**Exercise details:**
Copy each line of the records that contains the word "pass".

**Data to use:**
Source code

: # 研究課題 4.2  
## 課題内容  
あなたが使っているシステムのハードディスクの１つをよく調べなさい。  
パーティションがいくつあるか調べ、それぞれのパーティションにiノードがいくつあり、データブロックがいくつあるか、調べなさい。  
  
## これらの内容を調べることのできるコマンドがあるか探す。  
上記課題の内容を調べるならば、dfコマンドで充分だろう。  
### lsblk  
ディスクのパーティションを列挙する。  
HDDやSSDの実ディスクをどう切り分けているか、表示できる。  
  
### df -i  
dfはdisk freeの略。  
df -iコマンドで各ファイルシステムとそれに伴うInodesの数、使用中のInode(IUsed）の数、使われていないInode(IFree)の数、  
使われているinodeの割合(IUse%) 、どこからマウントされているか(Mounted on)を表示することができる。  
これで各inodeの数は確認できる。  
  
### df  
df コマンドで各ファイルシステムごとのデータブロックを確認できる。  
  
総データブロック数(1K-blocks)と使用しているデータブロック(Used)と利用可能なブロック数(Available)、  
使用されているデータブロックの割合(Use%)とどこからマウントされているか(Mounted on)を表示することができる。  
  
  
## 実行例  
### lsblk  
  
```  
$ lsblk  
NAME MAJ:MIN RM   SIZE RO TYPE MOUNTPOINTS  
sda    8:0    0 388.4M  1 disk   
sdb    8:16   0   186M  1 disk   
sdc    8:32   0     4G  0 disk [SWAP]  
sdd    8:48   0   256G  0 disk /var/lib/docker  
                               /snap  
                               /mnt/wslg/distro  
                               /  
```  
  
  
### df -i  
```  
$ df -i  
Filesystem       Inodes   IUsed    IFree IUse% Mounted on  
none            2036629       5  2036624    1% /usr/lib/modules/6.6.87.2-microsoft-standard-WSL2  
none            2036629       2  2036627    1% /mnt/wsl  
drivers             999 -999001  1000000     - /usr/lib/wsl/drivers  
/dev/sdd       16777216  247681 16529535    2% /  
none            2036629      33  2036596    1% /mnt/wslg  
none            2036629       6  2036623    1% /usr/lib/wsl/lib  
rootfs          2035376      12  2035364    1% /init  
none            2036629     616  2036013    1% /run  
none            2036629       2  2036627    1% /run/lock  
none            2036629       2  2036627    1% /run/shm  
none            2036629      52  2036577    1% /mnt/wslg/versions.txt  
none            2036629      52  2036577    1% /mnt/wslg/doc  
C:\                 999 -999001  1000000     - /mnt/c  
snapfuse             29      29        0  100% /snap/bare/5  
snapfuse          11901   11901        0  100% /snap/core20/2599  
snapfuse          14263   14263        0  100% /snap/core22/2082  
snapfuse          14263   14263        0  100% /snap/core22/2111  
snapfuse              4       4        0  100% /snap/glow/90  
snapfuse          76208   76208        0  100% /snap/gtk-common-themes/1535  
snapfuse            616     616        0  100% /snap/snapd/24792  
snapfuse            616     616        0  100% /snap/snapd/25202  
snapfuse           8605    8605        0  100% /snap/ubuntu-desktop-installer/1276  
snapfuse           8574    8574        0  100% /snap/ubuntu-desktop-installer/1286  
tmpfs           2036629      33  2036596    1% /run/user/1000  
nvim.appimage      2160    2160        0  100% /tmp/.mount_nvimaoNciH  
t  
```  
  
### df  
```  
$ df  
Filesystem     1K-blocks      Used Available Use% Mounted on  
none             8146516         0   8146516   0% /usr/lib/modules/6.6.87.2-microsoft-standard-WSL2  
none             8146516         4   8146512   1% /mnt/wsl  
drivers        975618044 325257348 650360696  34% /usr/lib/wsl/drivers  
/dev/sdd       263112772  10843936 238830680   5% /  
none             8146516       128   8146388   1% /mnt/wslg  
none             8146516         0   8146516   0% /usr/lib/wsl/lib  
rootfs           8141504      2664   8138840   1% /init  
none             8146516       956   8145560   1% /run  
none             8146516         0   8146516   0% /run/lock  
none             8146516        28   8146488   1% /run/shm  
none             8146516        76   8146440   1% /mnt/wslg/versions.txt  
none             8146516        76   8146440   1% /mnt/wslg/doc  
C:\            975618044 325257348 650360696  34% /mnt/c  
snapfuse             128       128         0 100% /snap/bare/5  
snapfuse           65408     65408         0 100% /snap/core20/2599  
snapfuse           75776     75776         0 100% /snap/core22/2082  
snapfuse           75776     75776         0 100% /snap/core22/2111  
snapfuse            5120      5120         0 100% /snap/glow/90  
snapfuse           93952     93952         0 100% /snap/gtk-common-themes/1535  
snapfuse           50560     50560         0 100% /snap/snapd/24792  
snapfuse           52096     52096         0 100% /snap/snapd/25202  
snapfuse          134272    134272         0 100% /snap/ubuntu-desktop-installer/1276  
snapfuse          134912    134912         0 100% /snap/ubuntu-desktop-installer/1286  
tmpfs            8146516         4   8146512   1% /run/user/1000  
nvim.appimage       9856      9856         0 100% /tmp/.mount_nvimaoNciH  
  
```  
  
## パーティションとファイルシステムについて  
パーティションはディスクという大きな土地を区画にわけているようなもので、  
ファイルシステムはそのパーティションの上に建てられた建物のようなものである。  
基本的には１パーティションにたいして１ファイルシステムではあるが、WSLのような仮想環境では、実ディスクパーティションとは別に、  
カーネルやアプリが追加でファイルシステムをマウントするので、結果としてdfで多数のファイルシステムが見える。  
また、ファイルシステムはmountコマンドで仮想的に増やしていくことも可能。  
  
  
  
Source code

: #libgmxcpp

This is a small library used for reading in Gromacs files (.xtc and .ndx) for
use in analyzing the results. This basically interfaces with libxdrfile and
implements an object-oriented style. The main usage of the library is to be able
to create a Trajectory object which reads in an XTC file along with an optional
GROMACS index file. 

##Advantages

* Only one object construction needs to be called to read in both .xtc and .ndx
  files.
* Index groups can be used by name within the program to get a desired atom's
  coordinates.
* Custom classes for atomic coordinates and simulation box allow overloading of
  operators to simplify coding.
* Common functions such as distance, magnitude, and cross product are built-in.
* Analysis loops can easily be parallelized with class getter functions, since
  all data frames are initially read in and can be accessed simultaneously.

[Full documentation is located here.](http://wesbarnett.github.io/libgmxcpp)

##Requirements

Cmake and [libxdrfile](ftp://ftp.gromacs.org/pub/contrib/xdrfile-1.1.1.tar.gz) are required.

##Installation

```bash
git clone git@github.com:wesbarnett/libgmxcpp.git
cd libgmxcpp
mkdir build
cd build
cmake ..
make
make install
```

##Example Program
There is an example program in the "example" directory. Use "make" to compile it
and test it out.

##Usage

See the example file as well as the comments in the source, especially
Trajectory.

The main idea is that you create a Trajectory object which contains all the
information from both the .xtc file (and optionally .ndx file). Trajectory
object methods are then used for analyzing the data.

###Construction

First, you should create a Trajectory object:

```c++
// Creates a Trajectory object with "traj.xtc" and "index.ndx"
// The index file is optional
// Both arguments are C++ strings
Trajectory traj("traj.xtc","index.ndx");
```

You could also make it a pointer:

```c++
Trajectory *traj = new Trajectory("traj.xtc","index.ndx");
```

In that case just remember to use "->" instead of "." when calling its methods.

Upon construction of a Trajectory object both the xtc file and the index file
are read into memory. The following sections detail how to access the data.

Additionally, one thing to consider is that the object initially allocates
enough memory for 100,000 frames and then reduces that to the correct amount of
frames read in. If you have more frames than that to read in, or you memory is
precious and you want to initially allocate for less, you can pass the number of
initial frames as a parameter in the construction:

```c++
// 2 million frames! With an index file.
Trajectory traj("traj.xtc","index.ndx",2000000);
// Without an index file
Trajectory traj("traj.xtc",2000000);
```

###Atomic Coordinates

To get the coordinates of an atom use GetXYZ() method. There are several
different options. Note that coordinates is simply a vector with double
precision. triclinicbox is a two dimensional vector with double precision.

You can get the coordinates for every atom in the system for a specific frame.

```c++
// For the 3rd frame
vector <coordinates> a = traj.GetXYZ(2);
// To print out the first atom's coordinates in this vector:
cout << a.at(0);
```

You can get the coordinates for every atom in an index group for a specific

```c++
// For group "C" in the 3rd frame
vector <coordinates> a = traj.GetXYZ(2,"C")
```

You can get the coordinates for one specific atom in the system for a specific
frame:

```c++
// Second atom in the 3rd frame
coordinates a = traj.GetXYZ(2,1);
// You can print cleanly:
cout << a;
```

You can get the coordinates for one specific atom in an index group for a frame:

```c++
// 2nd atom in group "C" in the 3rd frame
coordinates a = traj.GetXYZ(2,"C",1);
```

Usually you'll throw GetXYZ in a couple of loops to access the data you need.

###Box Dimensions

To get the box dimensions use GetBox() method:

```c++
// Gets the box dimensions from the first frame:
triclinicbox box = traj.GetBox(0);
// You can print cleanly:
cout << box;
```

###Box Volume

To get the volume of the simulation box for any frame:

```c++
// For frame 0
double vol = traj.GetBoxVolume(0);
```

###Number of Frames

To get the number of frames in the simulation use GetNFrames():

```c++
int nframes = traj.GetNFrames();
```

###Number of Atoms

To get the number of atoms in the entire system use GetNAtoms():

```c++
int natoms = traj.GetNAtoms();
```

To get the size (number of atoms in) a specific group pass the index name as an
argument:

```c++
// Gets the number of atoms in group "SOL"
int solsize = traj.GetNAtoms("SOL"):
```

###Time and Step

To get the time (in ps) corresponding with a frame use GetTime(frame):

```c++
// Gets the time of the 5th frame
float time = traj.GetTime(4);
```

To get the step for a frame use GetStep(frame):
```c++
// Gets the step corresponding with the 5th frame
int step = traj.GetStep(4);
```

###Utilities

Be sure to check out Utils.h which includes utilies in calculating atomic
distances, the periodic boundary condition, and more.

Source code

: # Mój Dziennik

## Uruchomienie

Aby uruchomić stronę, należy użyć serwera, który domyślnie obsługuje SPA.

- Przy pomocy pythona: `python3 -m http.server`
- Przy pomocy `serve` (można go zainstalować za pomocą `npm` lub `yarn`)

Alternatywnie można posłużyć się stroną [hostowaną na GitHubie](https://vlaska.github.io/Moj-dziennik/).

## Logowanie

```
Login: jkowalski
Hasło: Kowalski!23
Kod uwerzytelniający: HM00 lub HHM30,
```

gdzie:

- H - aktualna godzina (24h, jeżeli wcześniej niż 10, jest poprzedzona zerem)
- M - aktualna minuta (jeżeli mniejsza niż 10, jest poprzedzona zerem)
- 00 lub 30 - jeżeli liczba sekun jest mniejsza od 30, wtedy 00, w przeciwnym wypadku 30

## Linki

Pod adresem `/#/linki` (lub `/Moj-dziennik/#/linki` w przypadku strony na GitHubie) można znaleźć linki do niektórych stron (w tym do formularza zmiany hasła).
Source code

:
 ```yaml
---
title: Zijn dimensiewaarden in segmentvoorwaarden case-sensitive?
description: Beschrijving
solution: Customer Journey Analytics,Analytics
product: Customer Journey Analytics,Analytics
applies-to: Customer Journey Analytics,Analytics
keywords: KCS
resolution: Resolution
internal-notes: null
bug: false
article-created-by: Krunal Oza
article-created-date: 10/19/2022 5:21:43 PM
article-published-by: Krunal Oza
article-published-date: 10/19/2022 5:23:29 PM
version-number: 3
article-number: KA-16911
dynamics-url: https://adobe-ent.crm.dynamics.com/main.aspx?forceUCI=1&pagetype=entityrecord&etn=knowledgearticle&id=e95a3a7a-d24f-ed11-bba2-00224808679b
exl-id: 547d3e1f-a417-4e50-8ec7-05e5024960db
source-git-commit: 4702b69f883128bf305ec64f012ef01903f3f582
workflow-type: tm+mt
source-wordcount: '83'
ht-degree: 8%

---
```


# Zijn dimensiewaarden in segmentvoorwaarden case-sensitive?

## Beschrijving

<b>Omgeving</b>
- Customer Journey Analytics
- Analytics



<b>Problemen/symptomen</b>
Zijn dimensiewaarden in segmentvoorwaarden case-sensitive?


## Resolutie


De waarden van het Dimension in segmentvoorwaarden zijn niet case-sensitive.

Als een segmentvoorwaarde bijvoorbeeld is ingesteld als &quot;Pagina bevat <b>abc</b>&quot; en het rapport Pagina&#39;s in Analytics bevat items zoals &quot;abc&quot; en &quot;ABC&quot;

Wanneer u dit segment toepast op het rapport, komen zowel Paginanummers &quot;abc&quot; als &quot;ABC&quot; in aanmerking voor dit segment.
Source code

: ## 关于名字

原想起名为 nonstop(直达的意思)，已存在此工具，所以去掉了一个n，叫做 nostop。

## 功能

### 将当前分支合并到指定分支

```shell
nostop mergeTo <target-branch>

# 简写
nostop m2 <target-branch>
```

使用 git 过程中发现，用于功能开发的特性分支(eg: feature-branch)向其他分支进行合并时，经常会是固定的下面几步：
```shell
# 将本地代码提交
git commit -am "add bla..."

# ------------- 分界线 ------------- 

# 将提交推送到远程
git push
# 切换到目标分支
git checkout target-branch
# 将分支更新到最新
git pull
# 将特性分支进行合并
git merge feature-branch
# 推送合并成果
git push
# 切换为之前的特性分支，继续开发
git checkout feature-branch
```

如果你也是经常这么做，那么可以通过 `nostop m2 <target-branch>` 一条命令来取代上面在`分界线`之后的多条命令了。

**Exercise output:**
precious and you want to initially allocate for less, you can pass the number of
To get the size (number of atoms in) a specific group pass the index name as an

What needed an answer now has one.